Most build steps don't need unrestricted outbound internet access. Allowlisting known-good domains and alerting on anything else would have flagged SANDCLOCK's exfiltration within minutes.

Destroy runners after every job.

Ephemeral runners prevent credential files from accumulating. Combine this with just-in-time secret provisioning that injects only what each step needs for only the duration it needs them.

Minimize workflow permissions.

permissions:
  contents: read
  # Don't grant write access unless the step genuinely needs it
  # Don't expose deployment secrets to scanning steps

A Trivy scan doesn't need write access to the repository. It doesn't need deployment secrets. Least privilege limits blast radius.

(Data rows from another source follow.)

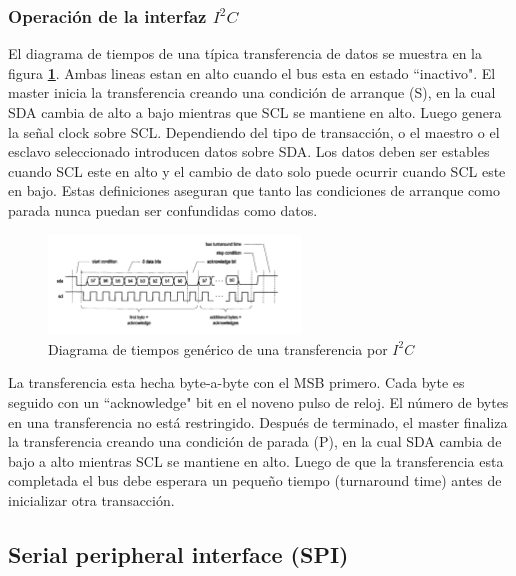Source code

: \documentclass[11pt, a4paper]{article}
\begin{document}
		\subsubsection{Operación de la interfaz $I^{2}C$}
			El diagrama de tiempos de una típica transferencia de datos se muestra en la figura \textcolor{blue}{\textbf{\ref{fig:basic_timing}}}. Ambas lineas estan en alto cuando el bus esta en estado ``inactivo". El master inicia la transferencia creando una condición de arranque (S), en la cual SDA cambia de alto a bajo mientras que SCL se mantiene en alto. Luego genera la señal clock sobre SCL. Dependiendo del tipo de transacción, o el maestro o el esclavo seleccionado introducen datos sobre SDA. Los datos deben ser estables cuando SCL este en alto y el cambio de dato solo puede ocurrir cuando SCL este en bajo. Estas definiciones aseguran que tanto las condiciones de arranque como parada nunca puedan ser confundidas como datos.
			
		\begin{figure}[H]
			\centering
			\includegraphics[width=0.6\textwidth]{Imagenes/basic_timing.png}
			\caption{Diagrama de tiempos genérico de una transferencia por $I^{2}C$}
			\label{fig:basic_timing}
		\end{figure} 

			La transferencia esta hecha byte-a-byte con el MSB primero. Cada byte es seguido con un ``acknowledge" bit en el noveno pulso de reloj. El número de bytes en una transferencia no está restringido. Después de terminado, el master finaliza la transferencia creando una condición de parada (P), en la cual SDA cambia de bajo a alto mientras SCL se mantiene en alto. Luego de que la transferencia esta completada el bus debe esperara un pequeño tiempo (turnaround time) antes de inicializar otra transacción.
	\subsection{Serial peripheral interface (SPI)}
\end{document}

Checklist: Post-Incident Response

If any of these four projects ran in your environment during the affected windows:

1. Identify every CI/CD run that used the compromised versions
2. List every secret, token, and credential accessible to those runs
3. Rotate all of them. Not some. All
4. Audit Git history for unexpected commits pushed with stolen credentials
5. Check cloud provider audit logs for unauthorized API calls
6. Pin all GitHub Actions to commit SHAs going forward
7. Add hash verification to all pip install commands
8. Restrict runner network egress to allowlisted domains
9. Subscribe to security advisories for every action and package in your pipeline

The Trust Problem Doesn't Have a Clean Fix

Every dependency is a trust decision. Every GitHub Action, every PyPI package, every base image. Developers make hundreds of these calls per project, mostly without thinking about it.

The standard advice says: verify everything, audit dependencies, read source code, check hashes. In practice, nobody does this for every package in every project on every update. The volume is too high and the tooling to make it manageable is still catching up.

What March 2026 demonstrated wasn't a new category of attack. Supply chain compromises have been documented for years. What it demonstrated is that the trust boundary extends further than most teams realize. The vulnerability scanner isn't outside the attack surface. It's part of it. The IaC checker isn't a neutral observer. It's running code on your infrastructure with access to your secrets, just like everything else in the pipeline.

Treating security tools as inherently trustworthy because they're security tools is the same mistake as treating any dependency as safe because it's popular. Popularity doesn't prevent compromise. It incentivizes it.

The teams that weathered this best weren't the ones with the most security tools. They were the ones who treated their security tools with the same suspicion they'd apply to any third-party code. Pinned versions. Restricted permissions. Monitored behavior. Rotated credentials fast when the advisories dropped.

Four projects. Eight days. Two scanners turned into attack vectors. Thousands of pipelines silently compromised.

The question isn't whether this happens again. It's whether the pipeline will catch it when it does.